Housing Recovery: Still Marred by Regional Differences

A recent Washington Post story paints a somewhat more complex picture of the housing market. Citing a newly published study from the Demand Institute, the report notes that regional differences in price stability and growth persist throughout the U.S. One of the most galling takeaways was the disproportionate value difference between major metro regions. Disclosing analysis from the Demand Institute report, the Washington Post pointed out that the top 10% of cities encompassed within the report held 52% of total housing wealth. In terms of financial specifics, the top 10% of city regions held $4.4 trillion in property wealth, while the bottom 40% held only $700 billion (or 8% of the total housing wealth overall).

Granted, some cities will inevitably contain inordinate amounts of valuable property. Economic powerhouses like Los Angeles, Chicago, San Francisco, and New York City would naturally hold a sizable portion of American urban property wealth. What was most surprising about the report was how comparatively lacking the remaining cities were.

As an adjunct to this, the Demand Institute report also analyzed the likelihood of future value gain and the potential increases. States with depressed housing prices were predicted to gain the most value through 2018, with New Mexico and Illinois among those singled out. As a comparison, regions with relatively stable housing prices leading into 2012 were predicted to have the lowest future prices gains. Both Washington DC and New York were ranked among the lowest states in terms of future value gains.

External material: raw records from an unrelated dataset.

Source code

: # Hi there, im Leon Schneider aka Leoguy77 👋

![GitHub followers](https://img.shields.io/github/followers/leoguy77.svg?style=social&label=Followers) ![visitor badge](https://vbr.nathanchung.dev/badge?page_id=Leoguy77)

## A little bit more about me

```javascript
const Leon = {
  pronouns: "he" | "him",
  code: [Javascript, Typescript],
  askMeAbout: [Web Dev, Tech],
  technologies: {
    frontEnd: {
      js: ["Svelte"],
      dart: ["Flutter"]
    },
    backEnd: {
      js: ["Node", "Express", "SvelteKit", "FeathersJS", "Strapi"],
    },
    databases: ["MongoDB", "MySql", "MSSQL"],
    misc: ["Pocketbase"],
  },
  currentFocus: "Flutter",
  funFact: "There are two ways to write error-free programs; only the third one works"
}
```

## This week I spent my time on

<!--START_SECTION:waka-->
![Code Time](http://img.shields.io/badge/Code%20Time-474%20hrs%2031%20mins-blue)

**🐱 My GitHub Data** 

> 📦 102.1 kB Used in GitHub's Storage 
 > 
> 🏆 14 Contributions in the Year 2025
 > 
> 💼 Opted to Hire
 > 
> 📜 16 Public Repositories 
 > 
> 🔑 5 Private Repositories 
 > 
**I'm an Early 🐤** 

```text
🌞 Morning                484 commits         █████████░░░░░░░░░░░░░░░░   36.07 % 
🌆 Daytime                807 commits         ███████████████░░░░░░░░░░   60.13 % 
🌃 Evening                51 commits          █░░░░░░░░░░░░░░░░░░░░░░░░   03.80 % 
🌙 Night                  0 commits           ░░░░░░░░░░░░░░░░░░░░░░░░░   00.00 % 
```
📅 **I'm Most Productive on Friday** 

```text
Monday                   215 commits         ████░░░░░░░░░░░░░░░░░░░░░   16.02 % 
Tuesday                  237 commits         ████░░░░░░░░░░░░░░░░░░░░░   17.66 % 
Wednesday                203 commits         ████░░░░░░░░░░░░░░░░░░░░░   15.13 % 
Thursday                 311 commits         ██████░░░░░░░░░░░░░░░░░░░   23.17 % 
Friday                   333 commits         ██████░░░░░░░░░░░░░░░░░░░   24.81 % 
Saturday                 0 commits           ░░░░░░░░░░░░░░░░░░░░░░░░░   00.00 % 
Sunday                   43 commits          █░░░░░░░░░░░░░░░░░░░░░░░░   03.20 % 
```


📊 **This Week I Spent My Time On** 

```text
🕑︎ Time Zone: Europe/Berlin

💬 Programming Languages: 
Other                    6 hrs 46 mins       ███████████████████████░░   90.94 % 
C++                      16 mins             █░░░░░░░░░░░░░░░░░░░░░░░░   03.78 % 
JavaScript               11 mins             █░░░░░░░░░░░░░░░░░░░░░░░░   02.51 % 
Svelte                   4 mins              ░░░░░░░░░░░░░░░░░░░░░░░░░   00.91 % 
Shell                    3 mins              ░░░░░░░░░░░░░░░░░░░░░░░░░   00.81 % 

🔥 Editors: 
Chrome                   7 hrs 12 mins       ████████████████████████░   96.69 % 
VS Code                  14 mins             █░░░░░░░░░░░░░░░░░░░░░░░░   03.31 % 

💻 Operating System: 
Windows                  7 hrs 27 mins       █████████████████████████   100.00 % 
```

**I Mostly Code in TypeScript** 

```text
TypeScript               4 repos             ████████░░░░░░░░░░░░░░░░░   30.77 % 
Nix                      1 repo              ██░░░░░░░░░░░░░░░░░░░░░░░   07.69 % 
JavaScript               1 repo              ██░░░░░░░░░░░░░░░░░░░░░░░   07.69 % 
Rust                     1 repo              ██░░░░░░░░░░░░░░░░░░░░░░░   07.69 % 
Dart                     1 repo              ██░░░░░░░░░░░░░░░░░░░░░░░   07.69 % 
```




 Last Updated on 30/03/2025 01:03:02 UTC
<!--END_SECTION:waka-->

Related: Housing Recovery Is Helping Consumer Economy

What’s the Takeaway?

Much of this makes straightforward economic sense. Metros whose property suffered the least during the recession had the least room to climb. Places whose property values crashed or gradually dwindled clearly had much more value to recover, and had a longer recovery timeframe as a result. Clearly some of these cities are looking toward well past 2014 until their homes regain their value (if they ever do so fully). Illinois and greater Chicago may well see a new emergence as popular home locations, whereas all signs point toward much of Detroit maintaining its stagnation.

Ultimately, property investors would do well to balance the current property values (or lack thereof) against other hard economic factors – job growth, real estate demand, as well as projections around population growth. As always, the health of local property markets is tied to job figures, and the same can be said for the U.S. housing sector as a whole.

What are your thoughts on the housing recovery? Let’s discuss…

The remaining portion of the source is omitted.